DOI:10.1128/JVI.01076-08
PMID:18786995
原文链接:https://pmc.ncbi.nlm.nih.gov/articles/PMC2583664/
Abstract

We have designed a membrane-anchored form of the Toll-like receptor 5 ligand flagellin, the major proinflammatory determinant of enteropathogenic Salmonella, which was found to be glycosylated and expressed on cell surfaces. A chimeric influenza virus-like particle (cVLP) vaccine candidate containing A/PR8/34 (H(1)N(1)) hemagglutinin (HA), matrix protein (M1), and the modified flagellin as a molecular adjuvant was produced. The immunogenicity, including the serum antibody levels and cellular immune responses, and the protective efficacy against homologous and heterologous live virus challenge of the resulting VLPs were tested after intramuscular administration in a mouse model.

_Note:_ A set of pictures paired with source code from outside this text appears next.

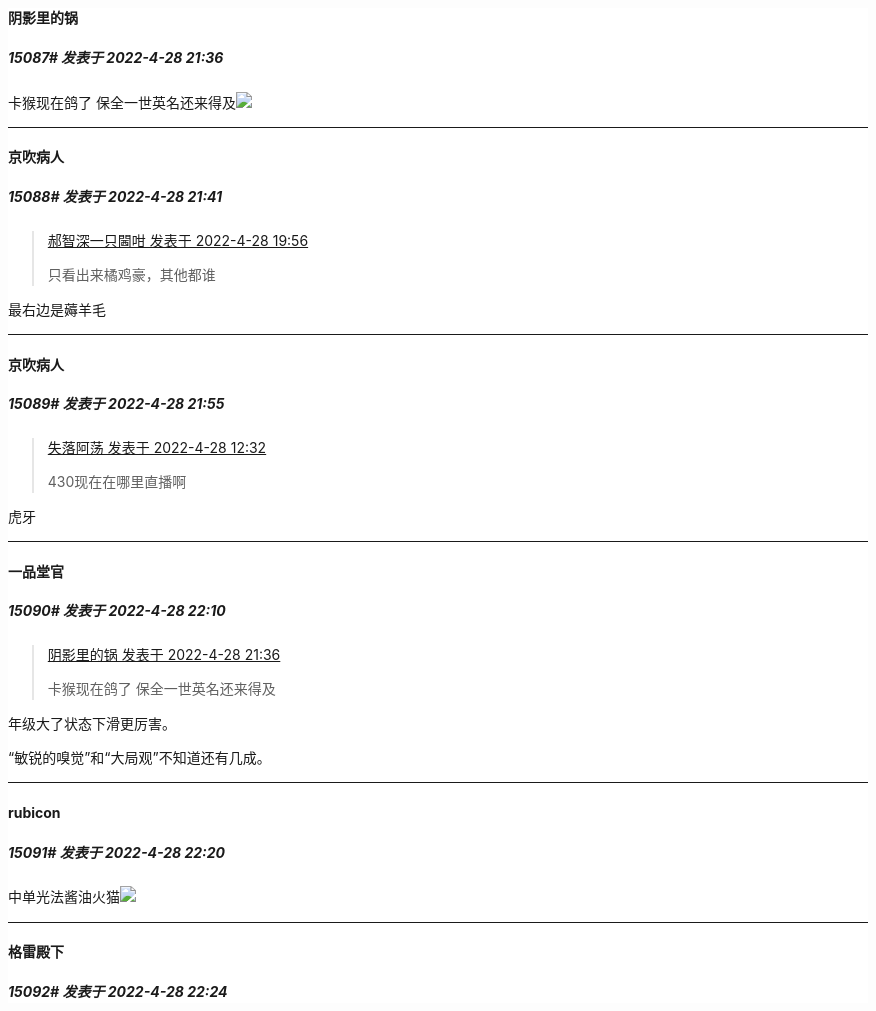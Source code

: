 ####  阴影里的锅  
##### 15087#       发表于 2022-4-28 21:36

卡猴现在鸽了 保全一世英名还来得及<img src="https://static.saraba1st.com/image/smiley/face2017/065.png" referrerpolicy="no-referrer">

*****

####  京吹病人  
##### 15088#       发表于 2022-4-28 21:41

<blockquote><a href="httphttps://bbs.saraba1st.com/2b/forum.php?mod=redirect&amp;goto=findpost&amp;pid=55622341&amp;ptid=2033655" target="_blank">郝智深一只閪咁 发表于 2022-4-28 19:56</a>

只看出来橘鸡豪，其他都谁</blockquote>
最右边是薅羊毛



*****

####  京吹病人  
##### 15089#       发表于 2022-4-28 21:55

<blockquote><a href="httphttps://bbs.saraba1st.com/2b/forum.php?mod=redirect&amp;goto=findpost&amp;pid=55616557&amp;ptid=2033655" target="_blank">失落阿荡 发表于 2022-4-28 12:32</a>

430现在在哪里直播啊</blockquote>
虎牙



*****

####  一品堂官  
##### 15090#       发表于 2022-4-28 22:10

<blockquote><a href="httphttps://bbs.saraba1st.com/2b/forum.php?mod=redirect&amp;goto=findpost&amp;pid=55623769&amp;ptid=2033655" target="_blank">阴影里的锅 发表于 2022-4-28 21:36</a>

卡猴现在鸽了 保全一世英名还来得及</blockquote>
年级大了状态下滑更厉害。

“敏锐的嗅觉”和“大局观”不知道还有几成。



*****

####  rubicon  
##### 15091#       发表于 2022-4-28 22:20

中单光法酱油火猫<img src="https://static.saraba1st.com/image/smiley/face2017/037.png" referrerpolicy="no-referrer">



*****

####  格雷殿下  
##### 15092#       发表于 2022-4-28 22:24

The results demonstrated that flagellin-containing VLPs elicited higher specific immunoglobulin G (IgG) responses than standard HA and M1 VLPs, indicating the adjuvant effect of flagellin. Enhanced IgG2a and IgG2b but not IgG1 responses were observed with flagellin-containing VLPs, illuminating the activation of Th1 class immunity. The adjuvant effects of flagellin were also reflected by enhanced specific cellular responses revealed by the secretion of cytokines by freshly isolated splenocyte cultures when stimulated with pools of major histocompatibility complex class I or II peptides. When immunized mice were challenged with homologous live PR8 virus, complete protection was observed for both the standard and cVLP groups. However, when a heterosubtypic A/Philippines (H(3)N(2)) virus was used for challenge, all of the standard VLP group lost at least 25% of body weight, reaching the experimental endpoint. In contrast, for the cVLP group, 67% of mice survived the challenge infection. These results reveal that cVLPs designed by incorporating flagellin as a membrane-anchored adjuvant induce enhanced cross-protective heterosubtypic immune responses. They also indicate that such cVLP vaccines are a promising new approach for protection against pandemic influenza viruses.

摘要

我们设计了一种膜锚定形式的Toll样受体5配体鞭毛蛋白,它是肠道致病性沙门氏菌的主要促炎决定因素,已发现其被糖基化并在细胞表面表达。制备了一种嵌合流感病毒样颗粒(cVLP)候选疫苗,其包含A/PR8/34(H(1)N(1))血凝素(HA)、基质蛋白(M1)以及作为分子佐剂的修饰鞭毛蛋白。在小鼠模型中进行肌肉注射后,测试了所得VLP的免疫原性,包括血清抗体水平和细胞免疫反应,以及对同源和异源活病毒攻击的保护效力。结果表明,含鞭毛蛋白的VLP比标准HA和M1 VLP引发更高的特异性免疫球蛋白G(IgG)反应,表明鞭毛蛋白具有佐剂作用。含鞭毛蛋白的VLP观察到IgG2a和IgG2b反应增强,但IgG1反应未增强,这表明Th1类免疫被激活。当用主要组织相容性复合体I类或II类肽库刺激时,新鲜分离的脾细胞培养物分泌细胞因子所显示的增强的特异性细胞反应也反映了鞭毛蛋白的佐剂作用。当用同源活PR8病毒攻击免疫小鼠时,标准组和cVLP组均观察到完全保护。然而,当用异亚型A/菲律宾(H(3)N(2))病毒进行攻击时,所有标准VLP组小鼠体重至少减轻25%,达到实验终点。相比之下,对于cVLP组,67%的小鼠在攻击感染中存活。这些结果表明,通过掺入作为膜锚定佐剂的鞭毛蛋白设计的cVLP可诱导增强的交叉保护性异亚型免疫反应。它们还表明,此类cVLP疫苗是预防大流行性流感病毒的一种有前途的新方法。